[[ Available data open ]]
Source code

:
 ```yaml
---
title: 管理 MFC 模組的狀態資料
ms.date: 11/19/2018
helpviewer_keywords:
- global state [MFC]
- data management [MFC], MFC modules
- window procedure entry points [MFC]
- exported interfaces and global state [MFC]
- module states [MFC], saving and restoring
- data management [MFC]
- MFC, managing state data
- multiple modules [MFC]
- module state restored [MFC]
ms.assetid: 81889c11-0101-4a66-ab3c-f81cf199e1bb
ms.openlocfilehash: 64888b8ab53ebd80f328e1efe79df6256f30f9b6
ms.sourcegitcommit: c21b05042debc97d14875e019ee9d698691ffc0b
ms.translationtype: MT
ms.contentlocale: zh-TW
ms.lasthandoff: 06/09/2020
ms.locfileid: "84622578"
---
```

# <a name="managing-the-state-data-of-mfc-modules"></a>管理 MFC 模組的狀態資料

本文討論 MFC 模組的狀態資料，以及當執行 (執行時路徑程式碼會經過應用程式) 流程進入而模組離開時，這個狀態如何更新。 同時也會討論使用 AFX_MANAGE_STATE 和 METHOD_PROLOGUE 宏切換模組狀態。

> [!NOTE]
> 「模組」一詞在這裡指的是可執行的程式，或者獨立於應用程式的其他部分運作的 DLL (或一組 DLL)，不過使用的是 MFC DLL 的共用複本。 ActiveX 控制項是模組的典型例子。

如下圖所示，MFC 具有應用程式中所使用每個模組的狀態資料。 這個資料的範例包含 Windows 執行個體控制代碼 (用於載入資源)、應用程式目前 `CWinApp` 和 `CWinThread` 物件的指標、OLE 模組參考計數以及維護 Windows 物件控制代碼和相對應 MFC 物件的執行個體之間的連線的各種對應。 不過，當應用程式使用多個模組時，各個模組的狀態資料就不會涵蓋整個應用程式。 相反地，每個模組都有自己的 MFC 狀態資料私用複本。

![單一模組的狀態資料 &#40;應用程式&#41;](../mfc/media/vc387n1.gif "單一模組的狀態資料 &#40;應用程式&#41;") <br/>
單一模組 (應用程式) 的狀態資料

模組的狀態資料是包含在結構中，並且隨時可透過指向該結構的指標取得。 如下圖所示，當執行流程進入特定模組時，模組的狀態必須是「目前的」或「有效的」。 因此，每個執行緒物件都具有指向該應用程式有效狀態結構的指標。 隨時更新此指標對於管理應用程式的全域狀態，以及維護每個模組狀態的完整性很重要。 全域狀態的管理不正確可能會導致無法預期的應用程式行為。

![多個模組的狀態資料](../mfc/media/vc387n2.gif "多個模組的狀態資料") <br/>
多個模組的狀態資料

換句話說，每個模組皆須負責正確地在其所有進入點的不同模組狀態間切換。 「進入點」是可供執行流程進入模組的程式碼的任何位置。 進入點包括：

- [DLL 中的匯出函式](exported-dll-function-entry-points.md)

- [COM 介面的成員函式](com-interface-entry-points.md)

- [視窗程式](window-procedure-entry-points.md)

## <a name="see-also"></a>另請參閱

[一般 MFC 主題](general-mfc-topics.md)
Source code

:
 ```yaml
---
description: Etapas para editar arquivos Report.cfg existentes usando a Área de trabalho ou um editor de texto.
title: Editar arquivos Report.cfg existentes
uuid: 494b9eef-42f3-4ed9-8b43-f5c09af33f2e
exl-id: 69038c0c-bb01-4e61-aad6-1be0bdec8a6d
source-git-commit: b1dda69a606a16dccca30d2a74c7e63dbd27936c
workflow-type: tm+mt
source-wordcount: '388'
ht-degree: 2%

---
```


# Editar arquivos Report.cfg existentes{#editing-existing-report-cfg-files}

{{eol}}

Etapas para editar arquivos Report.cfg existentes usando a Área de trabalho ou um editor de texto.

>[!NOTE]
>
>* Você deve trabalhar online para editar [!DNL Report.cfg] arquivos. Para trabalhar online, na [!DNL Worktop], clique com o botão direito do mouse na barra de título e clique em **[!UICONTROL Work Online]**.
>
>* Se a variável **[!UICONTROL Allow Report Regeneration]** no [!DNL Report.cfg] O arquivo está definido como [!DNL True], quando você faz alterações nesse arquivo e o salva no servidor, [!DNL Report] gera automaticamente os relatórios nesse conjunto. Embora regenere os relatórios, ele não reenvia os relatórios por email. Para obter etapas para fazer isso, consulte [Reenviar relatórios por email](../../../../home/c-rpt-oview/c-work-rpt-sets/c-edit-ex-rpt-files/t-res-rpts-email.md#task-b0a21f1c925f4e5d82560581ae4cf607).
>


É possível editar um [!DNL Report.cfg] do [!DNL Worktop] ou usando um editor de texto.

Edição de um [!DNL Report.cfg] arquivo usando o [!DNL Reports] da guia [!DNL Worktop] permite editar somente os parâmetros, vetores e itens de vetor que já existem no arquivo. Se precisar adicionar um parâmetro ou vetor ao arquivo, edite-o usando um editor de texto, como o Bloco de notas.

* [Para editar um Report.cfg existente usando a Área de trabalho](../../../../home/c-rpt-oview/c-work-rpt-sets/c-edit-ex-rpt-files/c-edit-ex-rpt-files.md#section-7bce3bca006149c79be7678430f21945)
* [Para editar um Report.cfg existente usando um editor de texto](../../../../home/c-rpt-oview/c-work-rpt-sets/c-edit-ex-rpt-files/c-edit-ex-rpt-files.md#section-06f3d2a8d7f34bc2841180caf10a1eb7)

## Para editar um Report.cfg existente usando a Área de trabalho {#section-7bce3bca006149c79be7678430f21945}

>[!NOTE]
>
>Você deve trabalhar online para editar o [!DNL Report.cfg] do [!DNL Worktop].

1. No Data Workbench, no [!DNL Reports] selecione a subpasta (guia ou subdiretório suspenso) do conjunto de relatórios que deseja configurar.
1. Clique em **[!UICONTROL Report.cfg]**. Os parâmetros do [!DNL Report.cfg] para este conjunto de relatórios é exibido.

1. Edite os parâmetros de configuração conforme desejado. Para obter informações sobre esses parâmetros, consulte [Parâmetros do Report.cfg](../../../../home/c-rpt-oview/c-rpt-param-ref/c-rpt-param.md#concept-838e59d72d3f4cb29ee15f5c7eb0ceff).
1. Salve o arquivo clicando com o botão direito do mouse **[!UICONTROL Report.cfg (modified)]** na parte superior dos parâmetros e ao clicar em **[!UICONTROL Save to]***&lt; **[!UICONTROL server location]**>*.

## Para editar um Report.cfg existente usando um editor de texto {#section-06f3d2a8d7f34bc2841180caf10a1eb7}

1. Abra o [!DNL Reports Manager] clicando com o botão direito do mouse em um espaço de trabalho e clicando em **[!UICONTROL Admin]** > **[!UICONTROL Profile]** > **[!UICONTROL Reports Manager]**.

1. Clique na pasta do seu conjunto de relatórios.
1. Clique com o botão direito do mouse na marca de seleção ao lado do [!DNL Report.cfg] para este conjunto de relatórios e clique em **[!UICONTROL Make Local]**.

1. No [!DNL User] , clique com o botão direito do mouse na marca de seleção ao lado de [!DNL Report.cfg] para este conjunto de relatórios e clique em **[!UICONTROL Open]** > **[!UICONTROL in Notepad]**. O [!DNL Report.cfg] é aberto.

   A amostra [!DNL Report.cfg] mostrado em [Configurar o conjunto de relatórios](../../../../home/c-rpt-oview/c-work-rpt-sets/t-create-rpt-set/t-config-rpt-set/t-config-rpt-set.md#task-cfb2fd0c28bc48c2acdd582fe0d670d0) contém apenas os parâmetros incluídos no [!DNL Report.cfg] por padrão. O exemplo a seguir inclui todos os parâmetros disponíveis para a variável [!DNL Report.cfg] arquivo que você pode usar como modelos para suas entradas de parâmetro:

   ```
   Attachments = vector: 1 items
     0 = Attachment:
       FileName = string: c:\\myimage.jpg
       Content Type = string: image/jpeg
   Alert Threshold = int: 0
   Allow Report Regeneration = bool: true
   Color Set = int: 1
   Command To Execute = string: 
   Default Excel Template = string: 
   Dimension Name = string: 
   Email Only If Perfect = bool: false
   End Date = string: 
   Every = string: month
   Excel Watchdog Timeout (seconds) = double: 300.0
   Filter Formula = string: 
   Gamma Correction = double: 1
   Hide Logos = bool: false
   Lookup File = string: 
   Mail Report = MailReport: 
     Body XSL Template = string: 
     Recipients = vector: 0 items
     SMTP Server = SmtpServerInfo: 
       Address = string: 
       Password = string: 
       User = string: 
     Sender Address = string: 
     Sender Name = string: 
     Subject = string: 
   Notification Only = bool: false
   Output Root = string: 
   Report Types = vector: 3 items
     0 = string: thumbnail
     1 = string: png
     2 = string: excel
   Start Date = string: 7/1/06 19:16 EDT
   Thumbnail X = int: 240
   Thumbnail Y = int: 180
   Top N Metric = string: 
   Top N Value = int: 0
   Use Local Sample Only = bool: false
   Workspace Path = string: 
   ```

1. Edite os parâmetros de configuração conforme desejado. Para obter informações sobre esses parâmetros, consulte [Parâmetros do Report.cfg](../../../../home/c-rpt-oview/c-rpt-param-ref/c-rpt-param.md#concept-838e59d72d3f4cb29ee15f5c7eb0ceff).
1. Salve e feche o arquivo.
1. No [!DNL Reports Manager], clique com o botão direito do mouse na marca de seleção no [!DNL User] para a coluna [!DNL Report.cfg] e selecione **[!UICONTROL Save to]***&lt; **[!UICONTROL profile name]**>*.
[[ Available data closed ]]
## How to complete this task
Read the lines above. Gather those in which the string "clicando" is found.

## Output of the exercise
1. Salve o arquivo clicando com o botão direito do mouse **[!UICONTROL Report.cfg (modified)]** na parte superior dos parâmetros e ao clicar em **[!UICONTROL Save to]***&lt; **[!UICONTROL server location]**>*.
1. Abra o [!DNL Reports Manager] clicando com o botão direito do mouse em um espaço de trabalho e clicando em **[!UICONTROL Admin]** > **[!UICONTROL Profile]** > **[!UICONTROL Reports Manager]**.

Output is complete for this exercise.